4. dig and DNS Resolution

Estimated time: 30 minutes

DNS (Domain Name System) translates hostnames to IP addresses. It is the first thing that happens when you connect to any server by name. When DNS fails or returns the wrong answer, everything above it fails. “The API is down” is frequently “DNS resolution changed.”

Basic Queries

# Query the A record (IPv4 address) for a domain
dig example.com

# Query a specific record type
dig example.com MX       # mail servers
dig example.com AAAA     # IPv6 addresses
dig example.com TXT      # text records (SPF, DKIM, domain verification)
dig example.com CNAME    # canonical name (alias)
dig example.com NS       # nameservers
dig example.com SOA      # start of authority

# Just the answer, nothing else
dig +short example.com

# Query a specific DNS server (bypass system resolver)
dig @8.8.8.8 example.com           # Google's public DNS
dig @1.1.1.1 example.com           # Cloudflare's public DNS
dig @9.9.9.9 example.com           # Quad9

DNS Record Types

TypePurposeExample
AIPv4 addressexample.com -> 93.184.216.34
AAAAIPv6 addressexample.com -> 2606:2800:...
CNAMEAlias to another namewww.example.com -> example.com
MXMail serverexample.com -> mail.example.com
TXTArbitrary textSPF records, domain verification
NSAuthoritative nameserverexample.com -> ns1.example.com
SOAZone authority infoSerial number, refresh timers
PTRReverse DNS (IP to name)34.216.184.93 -> example.com

Tracing the Delegation Chain

# Trace DNS resolution from root servers to authoritative answer
dig +trace example.com

This shows the full delegation chain:

  1. Root servers (.) - “I don’t know example.com, but here are the .com servers”
  2. TLD servers (.com) - “I don’t know example.com, but here are its nameservers”
  3. Authoritative nameservers (ns1.example.com) - “Here’s the A record”
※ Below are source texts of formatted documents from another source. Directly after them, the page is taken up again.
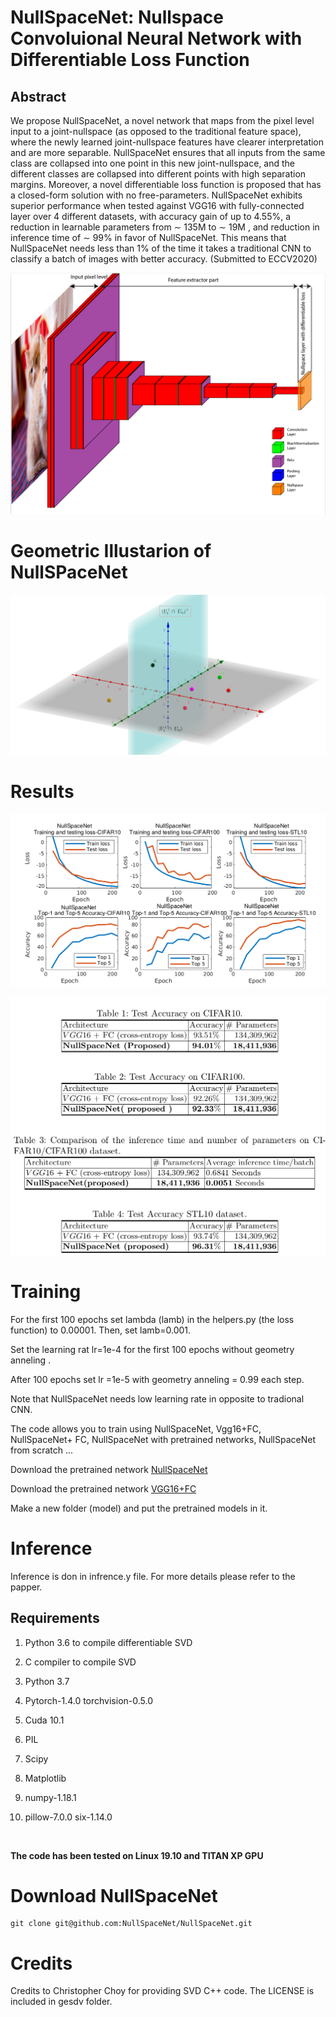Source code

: # NullSpaceNet:  Nullspace Convoluional Neural Network with Differentiable Loss Function

## Abstract 

We propose NullSpaceNet, a novel network that maps from the pixel level input to a joint-nullspace (as opposed to the traditional feature space), where the newly learned joint-nullspace features have clearer interpretation and are more separable. NullSpaceNet ensures that all inputs from the same class are collapsed into one point in this new joint-nullspace, and the different classes are collapsed into different points with high separation margins. Moreover, a novel differentiable loss function is proposed that has a closed-form solution with no free-parameters.
NullSpaceNet exhibits superior performance when tested against VGG16 with fully-connected layer over 4 different datasets, with accuracy gain of up to 4.55%, a reduction in learnable parameters from ∼ 135M to ∼ 19M , and reduction in inference time of ∼ 99% in favor of NullSpaceNet. This means that NullSpaceNet needs less than 1% of the time it takes a traditional CNN to classify a batch of images with better accuracy.    (Submitted to ECCV2020)

![Architecture](./images/architecture.png)



# Geometric Illustarion of NullSPaceNet



![](./images/geometry.png)









# Results

![](./images/r1.png)



![](./images/r2.png)







# Training

For the first 100 epochs set lambda (lamb) in the helpers.py (the loss function) to 0.00001.  Then, set lamb=0.001.

Set the learning rat lr=1e-4 for the first 100 epochs without geometry anneling .

After 100 epochs set lr =1e-5  with geometry anneling = 0.99 each step.

Note that NullSpaceNet needs low learning rate in opposite to tradional CNN.

The code allows you to train  using NullSpaceNet, Vgg16+FC, NullSpaceNet+ FC, NullSpaceNet with pretrained networks, NullSpaceNet from scratch ...



Download the pretrained network  [NullSpaceNet](https://drive.google.com/file/d/1HxGMRq3eD8Dg8_5QQeicw2lH-emq7zaP/view)

Download the pretrained network  [VGG16+FC](https://drive.google.com/file/d/1j3CqcowCKN3l2NvKBh0l8QxNBryYVXYV/view)

Make a new folder (model) and put the pretrained models in it.

# Inference

Inference is don in infrence.y file. For more details please refer to the papper. 



## Requirements

1. Python 3.6 to compile differentiable SVD

2. C compiler to compile SVD

3. Python 3.7

4. Pytorch-1.4.0 torchvision-0.5.0

5. Cuda 10.1

6. PIL

7. Scipy

8. Matplotlib

9. numpy-1.18.1 

10. pillow-7.0.0 six-1.14.0 

   ​


**The code has been tested on Linux 19.10 and TITAN XP GPU**

# Download NullSpaceNet

```
git clone git@github.com:NullSpaceNet/NullSpaceNet.git
```



# Credits

Credits to Christopher Choy for providing SVD C++ code. The LICENSE  is included in gesdv folder.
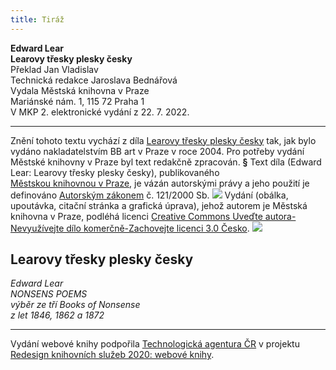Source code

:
 ```yaml
---
title: Tiráž
---
```


**Edward Lear    
Learovy třesky plesky česky**  
Překlad Jan Vladislav  
Technická redakce Jaroslava Bednářová  
Vydala Městská knihovna v Praze  
Mariánské nám. 1, 115 72 Praha 1  
V MKP 2. elektronické vydání z 22. 7. 2022.

***

Znění tohoto textu vychází z díla [Learovy třesky plesky česky](https://search.mlp.cz/cz/titul/learovy-tresky-plesky-cesky/2390244/#/) tak, jak bylo vydáno nakladatelstvím BB art v Praze v roce 2004. Pro potřeby vydání Městské knihovny v Praze byl text redakčně zpracován.
**§**
Text díla (Edward Lear: Learovy třesky plesky česky), publikovaného [Městskou knihovnou v Praze](https://www.mlp.cz/cz/), je vázán autorskými právy a jeho použití je definováno [Autorským zákonem](https://www.mkcr.cz/predpisy-zakonu-709.html) č. 121/2000 Sb.
![](../Images/image001.jpg)
Vydání (obálka, upoutávka, citační stránka a grafická úprava), jehož autorem je Městská knihovna v Praze, podléhá licenci [Creative Commons Uveďte autora-Nevyužívejte dílo komerčně-Zachovejte licenci 3.0 Česko](https://creativecommons.org/licenses/by-nc-sa/3.0/cz/).
![](../Images/image002.jpg)
## Learovy třesky plesky česky
_Edward Lear  
NONSENS POEMS  
výběr ze tří Books of Nonsense  
z let 1846, 1862 a 1872_

***

Vydání webové knihy podpořila [Technologická agentura ČR](https://www.tacr.cz/) v projektu [Redesign knihovních služeb 2020: webové knihy](https://starfos.tacr.cz/cs/project/TL04000391).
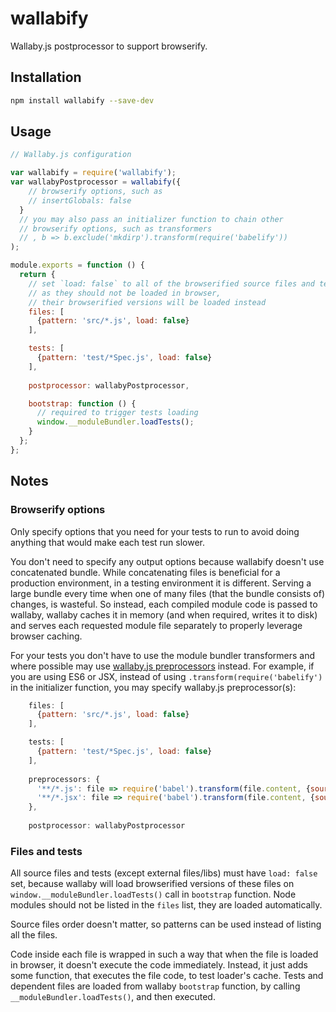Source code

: # wallabify

Wallaby.js postprocessor to support browserify.

## Installation

``` sh
npm install wallabify --save-dev
```

## Usage

``` javascript
// Wallaby.js configuration

var wallabify = require('wallabify');
var wallabyPostprocessor = wallabify({
    // browserify options, such as
    // insertGlobals: false
  }
  // you may also pass an initializer function to chain other 
  // browserify options, such as transformers
  // , b => b.exclude('mkdirp').transform(require('babelify'))
);

module.exports = function () {
  return {
    // set `load: false` to all of the browserified source files and tests,
    // as they should not be loaded in browser, 
    // their browserified versions will be loaded instead
    files: [
      {pattern: 'src/*.js', load: false}
    ],

    tests: [
      {pattern: 'test/*Spec.js', load: false}
    ],
    
    postprocessor: wallabyPostprocessor,

    bootstrap: function () {
      // required to trigger tests loading 
      window.__moduleBundler.loadTests();
    }
  };
};
```

## Notes

### Browserify options
Only specify options that you need for your tests to run to avoid doing anything that would make each test run slower. 

You don't need to specify any output options because wallabify doesn't use concatenated bundle. While concatenating files is beneficial for a production environment, in a testing environment it is different.
 Serving a large bundle every time when one of many files (that the bundle consists of) changes, is wasteful.
 So instead, each compiled module code is passed to wallaby, wallaby caches it in memory (and when required, writes
 it to disk) and serves each requested module file separately to properly leverage browser caching. 
 
For your tests you don't have to use the module bundler transformers and where possible may use [wallaby.js preprocessors](https://github.com/wallabyjs/public#preprocessors-setting) instead. For example, if you are using ES6 or JSX, instead of using `.transform(require('babelify')` in the initializer function, you may specify wallaby.js preprocessor(s):

``` javascript
    files: [
      {pattern: 'src/*.js', load: false}
    ],

    tests: [
      {pattern: 'test/*Spec.js', load: false}
    ],
    
    preprocessors: {
      '**/*.js': file => require('babel').transform(file.content, {sourceMap: true}),
      '**/*.jsx': file => require('babel').transform(file.content, {sourceMap: true})
    },
    
    postprocessor: wallabyPostprocessor
```
### Files and tests
All source files and tests (except external files/libs) must have `load: false` set, because wallaby will load browserified versions of these files on `window.__moduleBundler.loadTests()` call in `bootstrap` function. Node modules should not be listed in the `files` list, they are loaded automatically.

Source files order doesn't matter, so patterns can be used instead of listing all the files.

Code inside each file is wrapped in such a way that when the file is loaded in browser, it doesn't execute
 the code immediately. Instead, it just adds some function, that executes the file code, to test loader's cache. Tests and dependent files are loaded from wallaby `bootstrap` function, by calling `__moduleBundler.loadTests()`, and then executed.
This is invaluable when DNS propagation seems slow or inconsistent. You can see exactly which nameserver is returning which answer.

Reverse DNS

# Look up the hostname for an IP address
dig -x 8.8.8.8
# Returns: dns.google

dig -x 1.1.1.1
# Returns: one.one.one.one

System DNS Configuration

# What DNS server does your system use?
cat /etc/resolv.conf

# What local overrides exist?
cat /etc/hosts

# The resolution order: /etc/hosts is checked BEFORE DNS
# Adding an entry to /etc/hosts overrides DNS for that hostname

To test with a local override:

# Add a temporary override (requires root)
sudo sh -c 'printf "127.0.0.1 fake.example.com\n" >> /etc/hosts'

# Verify it works
curl http://fake.example.com:8080/
# This connects to 127.0.0.1 regardless of what DNS says

# Remove the override when done
sudo sed -i '/fake.example.com/d' /etc/hosts

Quick Lookup Alternatives

# host - simpler output than dig, good for quick checks
host example.com
host -t MX example.com

# nslookup - older, less featureful than dig, still widely installed
nslookup example.com

dig is strictly more capable than both. Use host for quick checks when you just want the IP. Use dig for any real diagnosis.

AGENTIC GROUNDING: dig diagnoses DNS issues before they become application errors. When an agent’s API call fails with “could not resolve hostname,” dig tells you whether the problem is the DNS record, the DNS server, or the local resolver configuration. dig @8.8.8.8 hostname bypasses your local resolver entirely - if Google’s DNS returns the right answer but your system does not, the problem is your /etc/resolv.conf or local DNS cache.

HISTORY: dig was written as part of BIND (Berkeley Internet Name Domain), the most widely used DNS server software. BIND was originally written in the 1980s by students at UC Berkeley and later developed by Paul Vixie and the Internet Systems Consortium (ISC). The DNS system itself was designed by Paul Mockapetris in 1983 (RFCs 882 and 883, later superseded by RFCs 1034 and 1035). Before DNS, hostname-to-IP mappings were maintained in a single file (HOSTS.TXT) distributed from a single server at SRI International. As the internet grew, this became untenable, and DNS replaced it with a distributed hierarchical database.


5. tcpdump - Packet Capture

Estimated time: 30 minutes

tcpdump captures packets as they flow through a network interface. It shows you what is actually on the wire, not what an application claims is on the wire. This is the tool of last resort: when every other diagnostic says “everything looks fine” but something is clearly broken, tcpdump shows the truth.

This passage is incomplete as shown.